Task	Description	Instructions
1. Install the Solaris 8 software	Install the Solaris 8 release on all systems that will use smart cards.	Solaris 8 (SPARC Platform Edition) Installation Guide
2. Start the SmartCard Console	Start the SmartCard Console for performing smart card setup tasks.	Chapter 2, Getting Started With Solaris Smart Cards (Tasks)
3. Attach Card Reader	Physically attach and configure the card reader on each system that will use smart cards, unless you are using an internal card reader.	Chapter 3, Setting Up a Card Reader (Tasks)
4. Set Up a Smart Card	Specify card-specific information and default authentication. Then enable smart card operations.	Chapter 5, Setting Up a Smart Card (Tasks)
5. Configure Additional OCF Server and Client Authentication	Optional Change the server and client properties if the default values do not suit your security needs.	Chapter 7, Additional OCF Server and Client Configuration (Tasks)

Smart Cards Package Descriptions

The following table lists the Solaris Smart Cards packages added during a Solaris 8 installation.

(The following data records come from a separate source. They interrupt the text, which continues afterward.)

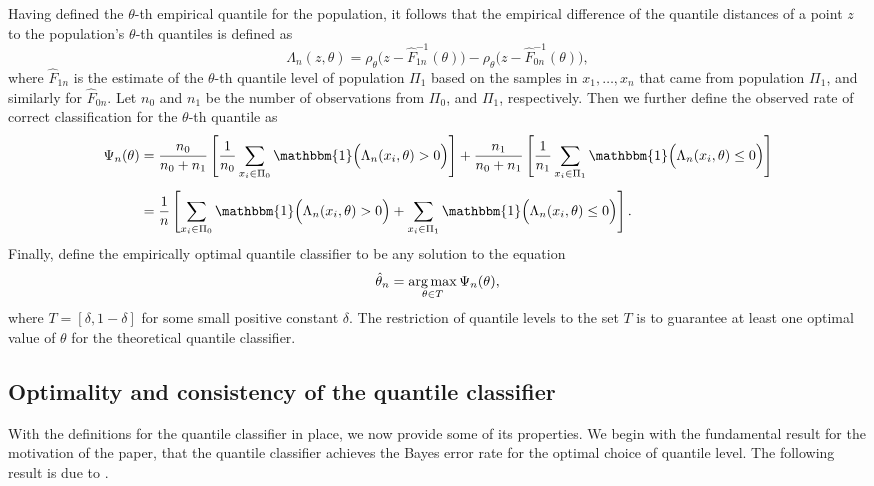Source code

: Having defined the $\theta$-th empirical quantile for the population, it follows
that the empirical difference of the quantile distances of a point $z$ to the
population's $\theta$-th quantiles is defined as
\[
  \Lambda_n (z, \theta) = \rho_{\theta}\Big(z - \hat{F}_{1n}^{-1}(\theta)\Big) -
  \rho_{\theta}\Big(z - \hat{F}_{0n}^{-1}(\theta)\Big),
\]
where $\hat{F}_{1n}$ is the estimate of the $\theta$-th quantile level of
population $\Pi_1$ based on the samples in $x_1, \dots, x_n$ that came from
population $\Pi_1$, and similarly for $\hat{F}_{0n}$.  Let $n_0$ and $n_1$
be the number of observations from $\Pi_0$, and $\Pi_1$, respectively.  Then we
further define the observed rate of correct classification for the $\theta$-th
quantile as
\begin{align}
  \begin{split}
    \Psi_n(\theta)
    &= \frac{n_0}{n_0 + n_1} \left[
      \frac{1}{n_0} \sum_{x_i \in \Pi_0}
      \mathbbm{1}\Big( \Lambda_n(x_i, \theta) > 0 \Big)
    \right] +
      \frac{n_1}{n_0 + n_1} \left[
        \frac{1}{n_1} \sum_{x_i \in \Pi_1}
        \mathbbm{1}\Big( \Lambda_n(x_i, \theta) \leq 0 \Big)
      \right] \\[1ex]
    &= \frac{1}{n} \left[
      \sum_{x_i \in \Pi_0} \mathbbm{1}\Big( \Lambda_n(x_i, \theta) > 0 \Big) +
      \sum_{x_i \in \Pi_1} \mathbbm{1}\Big( \Lambda_n(x_i, \theta) \leq 0 \Big)
    \right].
  \end{split}
\end{align}
Finally, define the empirically optimal quantile classifier to be any solution
to the equation
\begin{equation}
  \label{eq:theta-hat}
  \hat{\theta}_n = \operatorname*{arg\,max}_{\theta \in T} \Psi_n(\theta),
\end{equation}
where $T = [\delta, 1 - \delta]$ for some small positive constant $\delta$.  The
restriction of quantile levels to the set $T$ is to guarantee at least one
optimal value of $\theta$ for the theoretical quantile classifier.




\subsection{Optimality and consistency of the quantile classifier}
\label{sec:quantile-classifier-optimality}

With the definitions for the quantile classifier in place, we now provide some
of its properties.  We begin with the fundamental result for the motivation of
the paper, that the quantile classifier achieves the Bayes error rate for the
optimal choice of quantile level.  The following result is due to
\cite{hennig2016}.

Table 1-4 Solaris Smart Cards Packages

Package Name	Description
SUNWjcom	Java Communications API for smart card support - Java code and Native code
SUNWjcomx	Java Communications API for smart card support - Native code (64-bit)
SUNWjib	Dallas Semiconductor serial iButton OCF Card Terminal Driver
SUNWocf	Open Card Framework - core libraries and utilities
SUNWocfr	Open Card Framework - configuration files
SUNWocfh	Open Card Framework - header files
SUNWocfx	Open Card Framework - core libraries (64-bit)
SUNWpamsc	Pluggable Authentication Module for smart card authentication
SUNWpamsx	Pluggable Authentication Module for smart card authentication (64-bit)
SUNWscgui	Solaris Smart Cards graphical user interface (GUI)
SUNWscmos	Pluggable Authentication Module for smart-card authentication
SUNWscmsc	Sun SCRI OCF Card Terminal Driver

Should you need to remove a package, use the standard pkgrm command. Reinstall the package using the pkgadd command.

See "Software Administration (Tasks)" in the System Administration Guide, Volume 1 for information on using these commands.